-- Exercise --
Go through the records that follow and tally the lines with "Ensure" in them; answer with the number alone.

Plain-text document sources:
▼

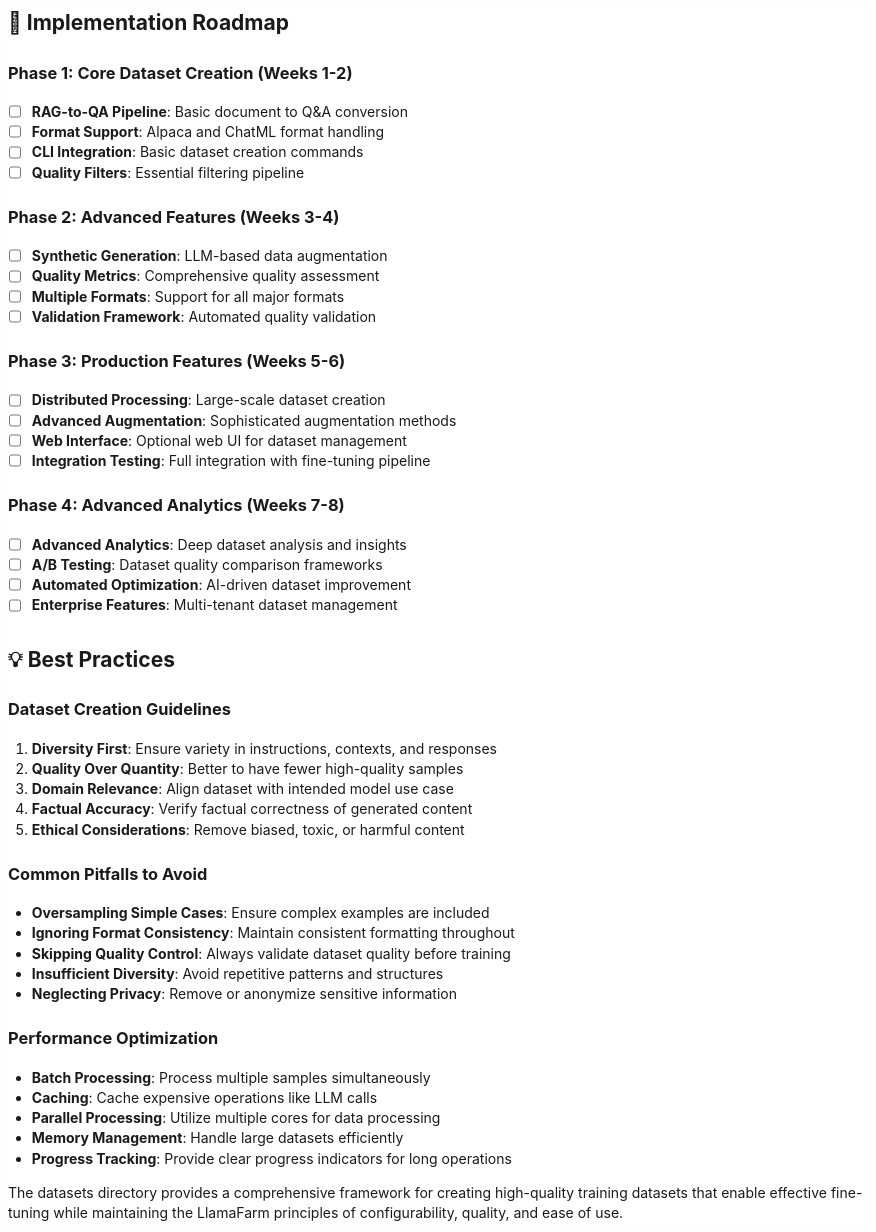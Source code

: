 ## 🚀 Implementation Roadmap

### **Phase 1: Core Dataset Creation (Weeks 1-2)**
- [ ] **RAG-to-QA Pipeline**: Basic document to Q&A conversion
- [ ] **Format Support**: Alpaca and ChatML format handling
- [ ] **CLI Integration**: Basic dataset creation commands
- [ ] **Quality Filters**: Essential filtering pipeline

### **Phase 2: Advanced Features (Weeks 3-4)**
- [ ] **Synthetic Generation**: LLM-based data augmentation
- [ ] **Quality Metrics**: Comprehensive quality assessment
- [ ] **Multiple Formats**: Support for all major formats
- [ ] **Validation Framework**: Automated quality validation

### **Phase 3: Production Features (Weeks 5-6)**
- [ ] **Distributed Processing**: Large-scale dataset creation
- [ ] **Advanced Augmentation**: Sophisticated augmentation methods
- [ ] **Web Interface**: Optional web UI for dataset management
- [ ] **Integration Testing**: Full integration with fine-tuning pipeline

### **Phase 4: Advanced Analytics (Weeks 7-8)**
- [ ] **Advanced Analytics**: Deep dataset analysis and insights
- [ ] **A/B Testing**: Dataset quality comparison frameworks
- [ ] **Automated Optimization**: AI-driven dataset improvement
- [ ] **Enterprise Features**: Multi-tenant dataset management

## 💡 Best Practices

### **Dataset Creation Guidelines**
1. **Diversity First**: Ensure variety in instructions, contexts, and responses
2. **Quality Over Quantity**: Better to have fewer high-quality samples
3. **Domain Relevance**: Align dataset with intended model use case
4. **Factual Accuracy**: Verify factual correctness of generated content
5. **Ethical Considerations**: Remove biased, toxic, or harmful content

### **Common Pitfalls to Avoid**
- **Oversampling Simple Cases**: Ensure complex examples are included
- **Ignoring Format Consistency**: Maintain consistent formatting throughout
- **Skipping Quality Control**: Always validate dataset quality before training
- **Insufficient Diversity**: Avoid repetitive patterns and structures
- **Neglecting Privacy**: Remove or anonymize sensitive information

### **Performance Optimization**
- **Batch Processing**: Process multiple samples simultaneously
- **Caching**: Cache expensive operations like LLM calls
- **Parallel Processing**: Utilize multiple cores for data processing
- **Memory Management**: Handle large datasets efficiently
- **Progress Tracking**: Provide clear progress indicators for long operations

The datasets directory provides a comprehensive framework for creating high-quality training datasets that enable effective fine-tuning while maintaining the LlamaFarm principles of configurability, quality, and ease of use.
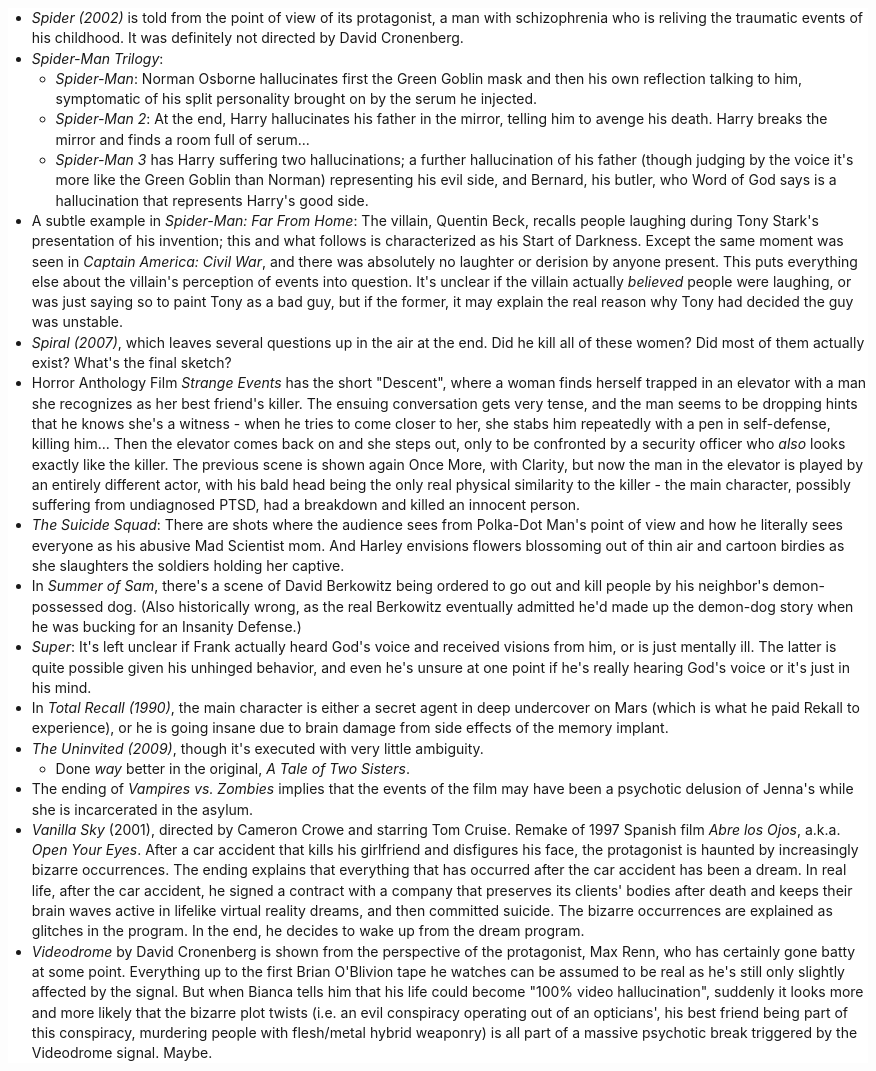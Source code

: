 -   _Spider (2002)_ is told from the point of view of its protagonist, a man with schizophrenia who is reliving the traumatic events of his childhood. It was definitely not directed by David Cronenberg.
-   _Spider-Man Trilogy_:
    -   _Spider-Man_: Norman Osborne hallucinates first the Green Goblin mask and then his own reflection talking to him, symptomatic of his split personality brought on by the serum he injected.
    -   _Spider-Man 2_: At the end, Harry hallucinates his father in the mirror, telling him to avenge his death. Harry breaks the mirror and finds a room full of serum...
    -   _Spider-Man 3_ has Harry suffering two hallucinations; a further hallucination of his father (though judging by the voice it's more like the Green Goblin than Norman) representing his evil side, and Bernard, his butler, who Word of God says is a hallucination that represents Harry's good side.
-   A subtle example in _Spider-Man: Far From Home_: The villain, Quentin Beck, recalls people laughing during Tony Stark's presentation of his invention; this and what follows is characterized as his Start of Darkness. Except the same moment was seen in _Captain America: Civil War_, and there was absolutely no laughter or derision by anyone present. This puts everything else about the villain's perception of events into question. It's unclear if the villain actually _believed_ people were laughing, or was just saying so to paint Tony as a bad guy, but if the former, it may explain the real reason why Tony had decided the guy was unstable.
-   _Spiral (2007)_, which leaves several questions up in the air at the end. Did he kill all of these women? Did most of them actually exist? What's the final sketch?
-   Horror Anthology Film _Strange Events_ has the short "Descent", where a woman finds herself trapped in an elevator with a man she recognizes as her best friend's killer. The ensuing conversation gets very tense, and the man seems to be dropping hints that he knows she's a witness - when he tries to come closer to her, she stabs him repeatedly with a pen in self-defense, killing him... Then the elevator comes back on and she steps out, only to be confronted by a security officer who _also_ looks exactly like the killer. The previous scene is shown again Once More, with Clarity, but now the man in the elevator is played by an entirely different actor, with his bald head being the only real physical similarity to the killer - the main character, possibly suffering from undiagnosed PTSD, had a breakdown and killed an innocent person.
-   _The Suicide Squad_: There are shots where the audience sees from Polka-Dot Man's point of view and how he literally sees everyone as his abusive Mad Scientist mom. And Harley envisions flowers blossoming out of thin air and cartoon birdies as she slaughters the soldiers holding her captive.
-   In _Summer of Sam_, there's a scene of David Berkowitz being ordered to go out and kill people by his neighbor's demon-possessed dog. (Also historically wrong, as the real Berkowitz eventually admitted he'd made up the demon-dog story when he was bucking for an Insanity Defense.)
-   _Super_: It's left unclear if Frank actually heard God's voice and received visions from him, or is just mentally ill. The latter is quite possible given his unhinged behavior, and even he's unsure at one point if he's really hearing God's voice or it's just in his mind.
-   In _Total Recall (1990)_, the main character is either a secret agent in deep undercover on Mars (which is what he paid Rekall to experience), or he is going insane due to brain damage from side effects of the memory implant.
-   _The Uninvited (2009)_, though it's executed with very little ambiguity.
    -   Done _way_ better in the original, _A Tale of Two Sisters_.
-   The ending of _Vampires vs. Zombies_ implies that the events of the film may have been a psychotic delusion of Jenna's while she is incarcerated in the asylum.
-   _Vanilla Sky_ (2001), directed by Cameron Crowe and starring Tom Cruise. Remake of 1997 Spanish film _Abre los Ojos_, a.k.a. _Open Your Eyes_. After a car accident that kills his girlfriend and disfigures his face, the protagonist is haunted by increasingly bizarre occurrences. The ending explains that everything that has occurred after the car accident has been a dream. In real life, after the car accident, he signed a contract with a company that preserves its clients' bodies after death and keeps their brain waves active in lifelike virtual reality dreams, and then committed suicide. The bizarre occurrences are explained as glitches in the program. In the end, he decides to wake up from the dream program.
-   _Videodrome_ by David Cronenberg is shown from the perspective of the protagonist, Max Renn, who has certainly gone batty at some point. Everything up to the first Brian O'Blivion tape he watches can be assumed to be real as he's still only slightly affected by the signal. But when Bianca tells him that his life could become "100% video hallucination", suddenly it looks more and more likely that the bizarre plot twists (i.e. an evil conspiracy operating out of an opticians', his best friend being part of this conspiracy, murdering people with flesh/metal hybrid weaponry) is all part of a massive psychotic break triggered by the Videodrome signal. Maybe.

▲
▼

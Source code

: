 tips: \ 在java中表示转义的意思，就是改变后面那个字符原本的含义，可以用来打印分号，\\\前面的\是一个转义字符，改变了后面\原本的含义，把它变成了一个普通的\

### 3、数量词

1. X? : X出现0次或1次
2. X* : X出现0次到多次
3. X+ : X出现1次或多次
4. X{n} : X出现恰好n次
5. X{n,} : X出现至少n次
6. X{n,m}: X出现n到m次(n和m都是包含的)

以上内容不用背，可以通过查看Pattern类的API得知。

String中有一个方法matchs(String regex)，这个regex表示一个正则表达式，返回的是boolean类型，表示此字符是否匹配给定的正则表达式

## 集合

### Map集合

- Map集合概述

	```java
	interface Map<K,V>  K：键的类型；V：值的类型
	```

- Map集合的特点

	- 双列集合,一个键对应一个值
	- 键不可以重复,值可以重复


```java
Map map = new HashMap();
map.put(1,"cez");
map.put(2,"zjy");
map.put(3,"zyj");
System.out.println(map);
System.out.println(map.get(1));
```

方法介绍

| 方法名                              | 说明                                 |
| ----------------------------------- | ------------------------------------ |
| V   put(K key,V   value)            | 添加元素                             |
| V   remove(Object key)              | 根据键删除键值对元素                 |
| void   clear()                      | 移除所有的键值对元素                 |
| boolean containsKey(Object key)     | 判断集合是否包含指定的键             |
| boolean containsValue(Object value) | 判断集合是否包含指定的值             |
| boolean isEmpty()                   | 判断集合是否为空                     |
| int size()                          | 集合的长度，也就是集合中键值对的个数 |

▲
▼

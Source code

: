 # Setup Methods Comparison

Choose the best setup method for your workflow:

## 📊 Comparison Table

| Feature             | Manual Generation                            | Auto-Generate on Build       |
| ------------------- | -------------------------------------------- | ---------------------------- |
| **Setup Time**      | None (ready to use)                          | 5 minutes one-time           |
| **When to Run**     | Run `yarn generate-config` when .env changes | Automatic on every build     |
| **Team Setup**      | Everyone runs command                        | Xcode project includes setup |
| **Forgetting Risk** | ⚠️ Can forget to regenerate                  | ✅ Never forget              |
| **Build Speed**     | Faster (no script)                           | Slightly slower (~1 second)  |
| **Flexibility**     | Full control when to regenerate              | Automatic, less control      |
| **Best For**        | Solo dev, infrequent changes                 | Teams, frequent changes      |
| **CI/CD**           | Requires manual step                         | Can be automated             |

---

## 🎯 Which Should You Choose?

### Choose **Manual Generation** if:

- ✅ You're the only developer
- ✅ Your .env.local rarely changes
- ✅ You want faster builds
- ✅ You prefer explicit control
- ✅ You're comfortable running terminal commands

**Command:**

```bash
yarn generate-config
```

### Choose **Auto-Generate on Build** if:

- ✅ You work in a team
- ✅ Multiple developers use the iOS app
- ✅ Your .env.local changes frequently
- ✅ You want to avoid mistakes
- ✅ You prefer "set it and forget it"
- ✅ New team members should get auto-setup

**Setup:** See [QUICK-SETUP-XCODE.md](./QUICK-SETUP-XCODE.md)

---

▲

-- Exercise solution --
2